- _Exercise_:
Starting at the first line of the records below, transcribe each line exactly, ending with the line that contains "- noto naskh arabic".

- _The data_:
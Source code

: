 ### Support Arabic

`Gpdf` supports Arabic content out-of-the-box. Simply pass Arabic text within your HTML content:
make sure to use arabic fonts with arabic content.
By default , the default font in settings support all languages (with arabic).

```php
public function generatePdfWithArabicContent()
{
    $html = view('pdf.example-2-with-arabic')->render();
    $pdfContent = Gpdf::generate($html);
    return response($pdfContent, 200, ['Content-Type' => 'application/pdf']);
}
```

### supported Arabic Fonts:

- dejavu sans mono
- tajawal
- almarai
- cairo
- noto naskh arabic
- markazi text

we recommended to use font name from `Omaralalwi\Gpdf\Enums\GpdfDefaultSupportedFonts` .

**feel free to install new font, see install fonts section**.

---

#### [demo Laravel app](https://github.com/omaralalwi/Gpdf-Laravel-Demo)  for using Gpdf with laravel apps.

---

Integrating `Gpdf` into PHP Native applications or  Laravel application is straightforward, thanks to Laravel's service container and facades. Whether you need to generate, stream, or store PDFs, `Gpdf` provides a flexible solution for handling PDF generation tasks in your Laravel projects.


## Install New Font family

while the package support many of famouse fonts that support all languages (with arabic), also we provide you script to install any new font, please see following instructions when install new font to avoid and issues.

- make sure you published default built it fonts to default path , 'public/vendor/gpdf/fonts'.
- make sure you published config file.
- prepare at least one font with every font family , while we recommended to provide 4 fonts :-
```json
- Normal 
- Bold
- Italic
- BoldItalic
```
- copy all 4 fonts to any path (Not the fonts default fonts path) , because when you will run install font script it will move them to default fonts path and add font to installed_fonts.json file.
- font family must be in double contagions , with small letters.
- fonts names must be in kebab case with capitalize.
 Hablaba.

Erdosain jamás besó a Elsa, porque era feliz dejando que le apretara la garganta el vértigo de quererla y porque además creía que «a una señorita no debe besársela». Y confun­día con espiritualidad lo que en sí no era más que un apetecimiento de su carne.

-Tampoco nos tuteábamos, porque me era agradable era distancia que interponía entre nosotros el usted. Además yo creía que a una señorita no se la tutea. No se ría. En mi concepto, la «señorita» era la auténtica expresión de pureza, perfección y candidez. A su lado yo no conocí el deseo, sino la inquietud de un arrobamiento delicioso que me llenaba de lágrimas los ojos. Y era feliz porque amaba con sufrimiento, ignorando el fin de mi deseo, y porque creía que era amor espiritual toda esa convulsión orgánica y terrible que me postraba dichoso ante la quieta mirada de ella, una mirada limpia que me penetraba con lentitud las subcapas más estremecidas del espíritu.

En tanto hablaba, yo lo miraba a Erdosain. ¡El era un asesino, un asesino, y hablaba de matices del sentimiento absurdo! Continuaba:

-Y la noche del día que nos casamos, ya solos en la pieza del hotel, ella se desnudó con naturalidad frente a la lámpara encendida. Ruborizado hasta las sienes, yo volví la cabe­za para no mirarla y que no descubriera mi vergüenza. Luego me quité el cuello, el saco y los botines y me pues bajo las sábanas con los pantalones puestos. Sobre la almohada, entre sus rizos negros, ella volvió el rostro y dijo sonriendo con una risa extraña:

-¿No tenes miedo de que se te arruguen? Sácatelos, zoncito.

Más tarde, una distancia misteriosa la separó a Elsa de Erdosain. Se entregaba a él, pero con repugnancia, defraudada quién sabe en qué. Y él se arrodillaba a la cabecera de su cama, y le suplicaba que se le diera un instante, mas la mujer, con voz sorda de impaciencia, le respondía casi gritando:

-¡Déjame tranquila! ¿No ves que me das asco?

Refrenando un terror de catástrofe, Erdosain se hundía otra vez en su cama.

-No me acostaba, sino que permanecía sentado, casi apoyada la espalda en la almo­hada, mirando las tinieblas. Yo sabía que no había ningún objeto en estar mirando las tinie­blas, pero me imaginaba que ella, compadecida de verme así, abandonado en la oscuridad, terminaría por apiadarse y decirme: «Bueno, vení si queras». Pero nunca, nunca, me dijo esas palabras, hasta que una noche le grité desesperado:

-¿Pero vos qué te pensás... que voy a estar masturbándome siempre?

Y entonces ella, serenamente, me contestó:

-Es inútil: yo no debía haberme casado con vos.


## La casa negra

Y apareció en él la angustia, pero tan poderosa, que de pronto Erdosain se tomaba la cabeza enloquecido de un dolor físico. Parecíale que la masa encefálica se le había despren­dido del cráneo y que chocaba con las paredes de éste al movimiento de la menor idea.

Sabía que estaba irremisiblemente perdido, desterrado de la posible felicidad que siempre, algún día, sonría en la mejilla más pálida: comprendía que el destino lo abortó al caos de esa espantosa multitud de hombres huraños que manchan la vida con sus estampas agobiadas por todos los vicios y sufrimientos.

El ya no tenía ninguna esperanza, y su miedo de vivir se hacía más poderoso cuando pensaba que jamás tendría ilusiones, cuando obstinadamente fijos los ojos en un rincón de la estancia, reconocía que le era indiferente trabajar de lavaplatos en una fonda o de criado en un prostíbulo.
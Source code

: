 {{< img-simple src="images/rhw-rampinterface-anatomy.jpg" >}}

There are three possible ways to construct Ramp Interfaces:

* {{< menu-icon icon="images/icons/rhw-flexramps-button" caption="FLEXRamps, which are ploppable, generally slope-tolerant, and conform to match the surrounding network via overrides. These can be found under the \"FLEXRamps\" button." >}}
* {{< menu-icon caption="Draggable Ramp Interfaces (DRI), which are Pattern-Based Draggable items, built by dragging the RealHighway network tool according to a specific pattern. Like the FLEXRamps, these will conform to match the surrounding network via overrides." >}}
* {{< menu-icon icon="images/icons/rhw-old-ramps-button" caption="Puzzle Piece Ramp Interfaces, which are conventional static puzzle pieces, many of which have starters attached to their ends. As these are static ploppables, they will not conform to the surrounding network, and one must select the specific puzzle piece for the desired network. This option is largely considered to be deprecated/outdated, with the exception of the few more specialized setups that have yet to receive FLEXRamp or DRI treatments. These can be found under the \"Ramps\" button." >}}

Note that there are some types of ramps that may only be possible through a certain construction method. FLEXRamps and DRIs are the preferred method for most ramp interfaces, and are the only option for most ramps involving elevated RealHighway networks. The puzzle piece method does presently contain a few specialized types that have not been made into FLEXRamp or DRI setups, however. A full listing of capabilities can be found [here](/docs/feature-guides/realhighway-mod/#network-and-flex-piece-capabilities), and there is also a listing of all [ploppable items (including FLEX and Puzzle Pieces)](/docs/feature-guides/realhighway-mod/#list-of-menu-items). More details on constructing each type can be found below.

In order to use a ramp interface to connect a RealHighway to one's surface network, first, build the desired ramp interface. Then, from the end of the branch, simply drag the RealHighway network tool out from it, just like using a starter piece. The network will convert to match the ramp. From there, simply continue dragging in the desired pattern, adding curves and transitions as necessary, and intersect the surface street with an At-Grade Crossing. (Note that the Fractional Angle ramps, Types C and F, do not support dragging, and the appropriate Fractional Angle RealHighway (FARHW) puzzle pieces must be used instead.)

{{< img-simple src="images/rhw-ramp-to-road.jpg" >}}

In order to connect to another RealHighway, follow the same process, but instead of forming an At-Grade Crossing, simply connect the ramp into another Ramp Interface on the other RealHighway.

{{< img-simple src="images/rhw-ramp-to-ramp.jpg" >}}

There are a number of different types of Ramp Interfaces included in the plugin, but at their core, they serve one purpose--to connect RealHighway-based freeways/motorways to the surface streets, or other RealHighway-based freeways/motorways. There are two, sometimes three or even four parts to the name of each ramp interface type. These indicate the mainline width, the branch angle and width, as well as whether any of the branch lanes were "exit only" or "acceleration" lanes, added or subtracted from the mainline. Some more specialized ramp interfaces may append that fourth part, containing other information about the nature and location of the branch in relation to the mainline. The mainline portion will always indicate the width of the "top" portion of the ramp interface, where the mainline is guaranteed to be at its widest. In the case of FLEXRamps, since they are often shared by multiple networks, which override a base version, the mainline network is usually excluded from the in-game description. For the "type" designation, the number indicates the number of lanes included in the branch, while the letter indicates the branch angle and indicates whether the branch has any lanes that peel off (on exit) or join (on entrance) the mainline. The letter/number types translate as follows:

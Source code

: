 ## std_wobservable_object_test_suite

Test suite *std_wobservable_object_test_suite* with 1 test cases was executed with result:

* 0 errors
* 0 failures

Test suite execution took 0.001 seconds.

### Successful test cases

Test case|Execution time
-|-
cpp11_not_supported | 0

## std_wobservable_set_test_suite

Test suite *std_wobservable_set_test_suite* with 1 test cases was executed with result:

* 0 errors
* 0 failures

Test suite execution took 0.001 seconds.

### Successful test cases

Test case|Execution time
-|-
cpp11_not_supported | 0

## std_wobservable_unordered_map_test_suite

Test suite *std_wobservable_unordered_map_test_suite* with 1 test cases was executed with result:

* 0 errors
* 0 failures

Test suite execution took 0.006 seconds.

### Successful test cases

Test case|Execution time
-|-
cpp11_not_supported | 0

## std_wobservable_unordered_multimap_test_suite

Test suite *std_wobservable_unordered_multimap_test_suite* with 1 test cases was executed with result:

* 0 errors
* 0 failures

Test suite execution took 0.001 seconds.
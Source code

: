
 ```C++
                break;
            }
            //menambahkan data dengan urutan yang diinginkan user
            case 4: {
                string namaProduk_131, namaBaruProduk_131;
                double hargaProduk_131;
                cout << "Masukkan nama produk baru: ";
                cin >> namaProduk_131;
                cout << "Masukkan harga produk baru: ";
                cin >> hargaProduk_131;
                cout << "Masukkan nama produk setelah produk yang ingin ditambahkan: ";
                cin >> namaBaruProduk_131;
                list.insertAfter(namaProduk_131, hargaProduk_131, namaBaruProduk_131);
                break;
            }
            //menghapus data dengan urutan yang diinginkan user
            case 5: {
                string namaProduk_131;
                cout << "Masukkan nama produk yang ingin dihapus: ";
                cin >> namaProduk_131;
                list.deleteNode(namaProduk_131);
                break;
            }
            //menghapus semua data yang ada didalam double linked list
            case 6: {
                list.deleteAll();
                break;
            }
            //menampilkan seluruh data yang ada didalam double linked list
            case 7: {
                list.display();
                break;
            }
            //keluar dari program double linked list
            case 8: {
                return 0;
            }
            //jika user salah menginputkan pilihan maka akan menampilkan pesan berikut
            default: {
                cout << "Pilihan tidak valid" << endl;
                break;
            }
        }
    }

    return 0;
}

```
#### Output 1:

- _Exercise output_:
Source code

: ### Support Arabic

`Gpdf` supports Arabic content out-of-the-box. Simply pass Arabic text within your HTML content:
make sure to use arabic fonts with arabic content.
By default , the default font in settings support all languages (with arabic).

```php
public function generatePdfWithArabicContent()
{
    $html = view('pdf.example-2-with-arabic')->render();
    $pdfContent = Gpdf::generate($html);
    return response($pdfContent, 200, ['Content-Type' => 'application/pdf']);
}
```

### supported Arabic Fonts:

- dejavu sans mono
- tajawal
- almarai
- cairo
- noto naskh arabic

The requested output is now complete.